Para felicidade do público, ambos revificam as platéias e ouvidos, e de seu encontro perfeito brotam Pessoas e Lispectors.
Gravadora nova: "Biscoito Fino" vem pesquisando e lançando vigorosamente música brasileira da melhor mediante vários bons instrumentistas, compositores, artistas que estavam ocultos.
Nela Bethânia entra como no seu palco, primeiro pedindo licença, devagarzinho, mas cheia de surpresas e planos originais.
Obrigada, Bethânia, pelo seu extraordinário e fortalecido estilo em "Maricotinha". E o pessoalzinho de 20 anos que não te havia visto antes misturando como ninguém poesia e música? Precisava te ver, te ouvir, e você trouxe. Cumpridora de papel cultural. Acredita em história do Brasil.
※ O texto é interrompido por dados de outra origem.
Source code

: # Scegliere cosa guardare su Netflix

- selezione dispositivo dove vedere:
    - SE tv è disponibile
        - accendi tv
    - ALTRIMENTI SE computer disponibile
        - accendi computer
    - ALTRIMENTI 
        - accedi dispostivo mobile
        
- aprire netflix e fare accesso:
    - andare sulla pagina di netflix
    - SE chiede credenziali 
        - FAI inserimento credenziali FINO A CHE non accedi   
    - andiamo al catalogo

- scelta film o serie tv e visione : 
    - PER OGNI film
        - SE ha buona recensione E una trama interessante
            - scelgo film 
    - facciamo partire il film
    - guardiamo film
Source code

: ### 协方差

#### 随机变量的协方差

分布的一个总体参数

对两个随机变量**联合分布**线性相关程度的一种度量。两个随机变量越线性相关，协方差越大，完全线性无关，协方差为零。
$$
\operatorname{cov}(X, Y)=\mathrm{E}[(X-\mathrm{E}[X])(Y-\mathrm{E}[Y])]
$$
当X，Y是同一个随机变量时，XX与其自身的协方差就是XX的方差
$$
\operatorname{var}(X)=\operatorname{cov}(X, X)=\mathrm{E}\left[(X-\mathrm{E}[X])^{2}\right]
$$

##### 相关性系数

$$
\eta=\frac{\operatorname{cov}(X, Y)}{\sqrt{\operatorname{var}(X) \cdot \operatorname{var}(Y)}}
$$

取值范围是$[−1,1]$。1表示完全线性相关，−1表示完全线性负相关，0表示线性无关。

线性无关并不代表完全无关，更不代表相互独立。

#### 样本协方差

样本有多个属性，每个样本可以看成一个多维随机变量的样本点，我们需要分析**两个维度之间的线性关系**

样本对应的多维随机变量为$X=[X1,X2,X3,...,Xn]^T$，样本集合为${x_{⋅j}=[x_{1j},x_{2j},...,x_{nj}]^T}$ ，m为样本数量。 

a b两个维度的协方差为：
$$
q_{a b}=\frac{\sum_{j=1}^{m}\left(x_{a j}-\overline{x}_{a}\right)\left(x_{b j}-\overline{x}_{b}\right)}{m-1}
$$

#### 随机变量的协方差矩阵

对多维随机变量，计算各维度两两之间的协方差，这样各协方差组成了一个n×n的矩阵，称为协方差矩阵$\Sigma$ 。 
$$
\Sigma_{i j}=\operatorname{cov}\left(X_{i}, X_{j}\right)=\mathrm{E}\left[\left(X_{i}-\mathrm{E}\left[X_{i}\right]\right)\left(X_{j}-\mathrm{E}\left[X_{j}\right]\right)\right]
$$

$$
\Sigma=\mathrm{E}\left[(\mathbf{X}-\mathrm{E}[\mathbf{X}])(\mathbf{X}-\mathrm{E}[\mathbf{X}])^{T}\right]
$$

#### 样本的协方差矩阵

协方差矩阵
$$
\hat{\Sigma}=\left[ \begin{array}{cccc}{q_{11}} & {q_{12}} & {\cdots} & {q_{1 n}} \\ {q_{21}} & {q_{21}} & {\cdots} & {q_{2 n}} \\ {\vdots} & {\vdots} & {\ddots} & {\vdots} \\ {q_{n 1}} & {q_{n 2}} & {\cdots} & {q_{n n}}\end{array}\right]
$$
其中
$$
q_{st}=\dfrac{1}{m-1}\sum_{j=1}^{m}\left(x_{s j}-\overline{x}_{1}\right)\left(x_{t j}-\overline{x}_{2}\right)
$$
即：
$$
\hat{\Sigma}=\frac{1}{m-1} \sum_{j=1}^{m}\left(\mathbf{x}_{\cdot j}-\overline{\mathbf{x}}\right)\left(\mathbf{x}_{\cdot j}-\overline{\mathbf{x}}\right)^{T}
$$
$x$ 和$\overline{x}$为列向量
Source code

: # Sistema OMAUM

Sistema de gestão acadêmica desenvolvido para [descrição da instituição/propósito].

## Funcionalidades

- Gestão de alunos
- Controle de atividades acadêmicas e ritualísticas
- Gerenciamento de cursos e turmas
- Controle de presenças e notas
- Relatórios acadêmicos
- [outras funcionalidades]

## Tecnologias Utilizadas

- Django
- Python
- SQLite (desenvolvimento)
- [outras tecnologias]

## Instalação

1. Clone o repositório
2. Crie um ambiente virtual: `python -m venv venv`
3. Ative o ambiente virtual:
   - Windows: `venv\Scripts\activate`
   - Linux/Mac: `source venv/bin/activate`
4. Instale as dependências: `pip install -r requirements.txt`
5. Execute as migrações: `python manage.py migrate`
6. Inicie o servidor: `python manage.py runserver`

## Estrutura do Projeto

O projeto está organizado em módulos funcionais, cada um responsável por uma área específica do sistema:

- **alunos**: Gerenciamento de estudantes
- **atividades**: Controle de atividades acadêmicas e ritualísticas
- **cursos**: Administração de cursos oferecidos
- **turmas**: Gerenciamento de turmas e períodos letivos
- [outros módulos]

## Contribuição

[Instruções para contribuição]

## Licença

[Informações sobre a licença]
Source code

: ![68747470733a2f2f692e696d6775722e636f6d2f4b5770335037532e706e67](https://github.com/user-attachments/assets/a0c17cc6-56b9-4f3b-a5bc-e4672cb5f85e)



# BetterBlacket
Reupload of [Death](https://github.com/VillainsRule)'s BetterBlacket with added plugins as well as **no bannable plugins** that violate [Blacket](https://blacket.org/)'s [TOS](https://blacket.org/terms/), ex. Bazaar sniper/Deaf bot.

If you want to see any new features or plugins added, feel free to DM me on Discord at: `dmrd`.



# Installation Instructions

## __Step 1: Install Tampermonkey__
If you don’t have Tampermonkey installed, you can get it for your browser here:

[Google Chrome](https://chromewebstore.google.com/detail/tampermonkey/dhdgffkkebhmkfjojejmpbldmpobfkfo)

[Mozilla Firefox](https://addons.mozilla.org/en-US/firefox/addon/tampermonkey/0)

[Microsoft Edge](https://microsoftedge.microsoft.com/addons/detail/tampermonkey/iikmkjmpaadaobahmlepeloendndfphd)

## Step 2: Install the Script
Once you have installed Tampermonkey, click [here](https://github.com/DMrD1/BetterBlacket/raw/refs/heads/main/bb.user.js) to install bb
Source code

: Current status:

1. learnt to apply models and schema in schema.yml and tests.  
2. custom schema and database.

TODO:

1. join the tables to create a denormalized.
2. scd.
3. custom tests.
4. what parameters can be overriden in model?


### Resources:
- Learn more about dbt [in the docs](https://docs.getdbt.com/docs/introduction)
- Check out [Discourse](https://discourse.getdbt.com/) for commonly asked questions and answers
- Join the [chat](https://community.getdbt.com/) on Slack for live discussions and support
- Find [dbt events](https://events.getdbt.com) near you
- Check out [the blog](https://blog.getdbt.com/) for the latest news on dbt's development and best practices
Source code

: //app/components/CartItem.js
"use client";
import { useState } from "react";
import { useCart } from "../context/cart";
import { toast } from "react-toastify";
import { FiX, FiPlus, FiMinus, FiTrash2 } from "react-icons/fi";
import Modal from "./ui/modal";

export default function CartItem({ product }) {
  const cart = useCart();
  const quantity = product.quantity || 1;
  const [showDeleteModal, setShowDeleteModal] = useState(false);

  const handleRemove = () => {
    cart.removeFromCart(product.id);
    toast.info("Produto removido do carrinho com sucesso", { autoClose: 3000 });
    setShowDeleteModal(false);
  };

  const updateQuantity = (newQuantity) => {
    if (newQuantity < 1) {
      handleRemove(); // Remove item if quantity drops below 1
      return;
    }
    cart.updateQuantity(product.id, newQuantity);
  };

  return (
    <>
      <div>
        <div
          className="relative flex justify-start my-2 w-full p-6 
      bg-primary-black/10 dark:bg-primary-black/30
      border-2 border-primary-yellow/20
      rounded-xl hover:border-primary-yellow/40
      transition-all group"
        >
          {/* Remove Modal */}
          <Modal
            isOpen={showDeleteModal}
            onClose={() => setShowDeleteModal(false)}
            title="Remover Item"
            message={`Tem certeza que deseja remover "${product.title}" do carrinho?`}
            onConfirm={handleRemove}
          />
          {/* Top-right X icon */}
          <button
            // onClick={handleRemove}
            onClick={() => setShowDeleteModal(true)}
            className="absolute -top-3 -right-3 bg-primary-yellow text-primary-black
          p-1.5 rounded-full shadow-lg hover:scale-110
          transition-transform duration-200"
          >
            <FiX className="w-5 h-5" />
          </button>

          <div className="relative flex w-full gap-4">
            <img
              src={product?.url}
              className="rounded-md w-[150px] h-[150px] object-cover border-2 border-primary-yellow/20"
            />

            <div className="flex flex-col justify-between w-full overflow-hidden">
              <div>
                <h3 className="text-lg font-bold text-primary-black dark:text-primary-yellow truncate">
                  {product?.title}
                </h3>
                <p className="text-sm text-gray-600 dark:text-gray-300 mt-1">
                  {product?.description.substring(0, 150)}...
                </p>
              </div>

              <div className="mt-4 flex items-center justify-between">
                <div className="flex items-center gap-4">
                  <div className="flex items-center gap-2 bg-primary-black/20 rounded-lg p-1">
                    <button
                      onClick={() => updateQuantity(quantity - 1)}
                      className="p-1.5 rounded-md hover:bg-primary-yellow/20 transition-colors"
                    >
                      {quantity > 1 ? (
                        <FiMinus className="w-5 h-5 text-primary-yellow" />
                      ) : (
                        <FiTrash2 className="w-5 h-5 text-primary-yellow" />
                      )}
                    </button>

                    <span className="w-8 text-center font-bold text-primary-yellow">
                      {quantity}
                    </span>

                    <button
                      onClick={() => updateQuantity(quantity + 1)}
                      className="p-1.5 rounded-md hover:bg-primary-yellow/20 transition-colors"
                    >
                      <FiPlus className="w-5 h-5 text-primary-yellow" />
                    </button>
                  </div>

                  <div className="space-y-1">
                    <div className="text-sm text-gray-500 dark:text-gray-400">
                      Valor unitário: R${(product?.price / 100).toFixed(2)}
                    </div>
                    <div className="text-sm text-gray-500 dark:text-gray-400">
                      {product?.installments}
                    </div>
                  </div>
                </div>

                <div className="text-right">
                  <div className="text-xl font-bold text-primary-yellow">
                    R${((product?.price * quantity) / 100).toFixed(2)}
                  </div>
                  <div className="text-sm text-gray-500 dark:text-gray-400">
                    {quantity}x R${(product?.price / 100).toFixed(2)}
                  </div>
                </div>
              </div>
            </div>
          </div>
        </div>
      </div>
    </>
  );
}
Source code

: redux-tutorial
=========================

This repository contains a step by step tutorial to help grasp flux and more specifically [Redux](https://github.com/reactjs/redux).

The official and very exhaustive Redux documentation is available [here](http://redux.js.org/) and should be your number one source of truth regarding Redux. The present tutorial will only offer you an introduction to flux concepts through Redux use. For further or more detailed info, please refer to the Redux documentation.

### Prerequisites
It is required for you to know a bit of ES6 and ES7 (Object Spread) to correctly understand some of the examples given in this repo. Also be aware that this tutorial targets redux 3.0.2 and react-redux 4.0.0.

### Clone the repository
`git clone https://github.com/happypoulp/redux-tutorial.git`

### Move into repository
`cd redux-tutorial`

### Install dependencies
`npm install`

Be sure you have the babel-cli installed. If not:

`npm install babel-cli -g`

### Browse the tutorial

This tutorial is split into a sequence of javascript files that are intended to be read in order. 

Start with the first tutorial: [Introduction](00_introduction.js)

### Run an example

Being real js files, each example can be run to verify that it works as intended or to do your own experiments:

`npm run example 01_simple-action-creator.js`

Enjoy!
Mas naquela que a psicodramatista Marisa Greeb conta: "Ué, a gente aprende na escola: "Terra à vista", porém, ponto de vista de quem, cara pálida, se o nosso olhar foi: "Gente à vista!'". Muda tudo! A pergunta é essa: que país queremos? Com o qual estamos engajados? Desprezando e tratando como banal o que é substância e permitindo sair ileso o que é descartável? Que país é esse que fazemos todo dia com nossas opções, artigos, posições?
Pesemos as palavras e os conceitos que diferenciam. Afinal até o Homem Cromagnon, quase pré-histórico, se distinguiu dos primatas por saber distinguir. Precisa voltar até lá para relembrar?
Mas então vamos mesmo. Daí, até, com um pouco de carinho no Brasil, quem sabe chegaríamos a comemorar quando um estacionamento fechasse para ser reformado em teatro, contrariando outra regra geral e generalizada. O resto já sabemos no que deu neste país da barbárie quase estilo.
É de se perguntar ao analista de arte, por que figuras de produção perniciosa ao Brasil (colonizadas, mantenedoras de comportamentos alienados e perversos, algumas até de provados estímulos pedófilos) não levam pedradas, vaias, alertas, em seus lançamentos de livros, discos, peças, filmes ou exposições. Por que, analista de arte, continuar batendo ponto na cartilha que permite esconder a omissão de atacar sistemas de realmente graves consequências nacionais? Isso não se conecta a trabalhar por um país melhor?
Abro o jornal. Nada mesmo escrito sobre essas canções, esses grupos, esses cantores. Incólumes. Hábito mau, brasileiro, como aquele quase inacreditável: o de tantos que serviram à tortura passarem sem vaias pelas ruas. Mas, espere, encontro na segunda página uma crítica classificando de repetitivo o CD de Bethânia (Ilustrada, pág. E2, em 18/10/02), em show dirigido por Arap, na gravadora Biscoito Fino. Já?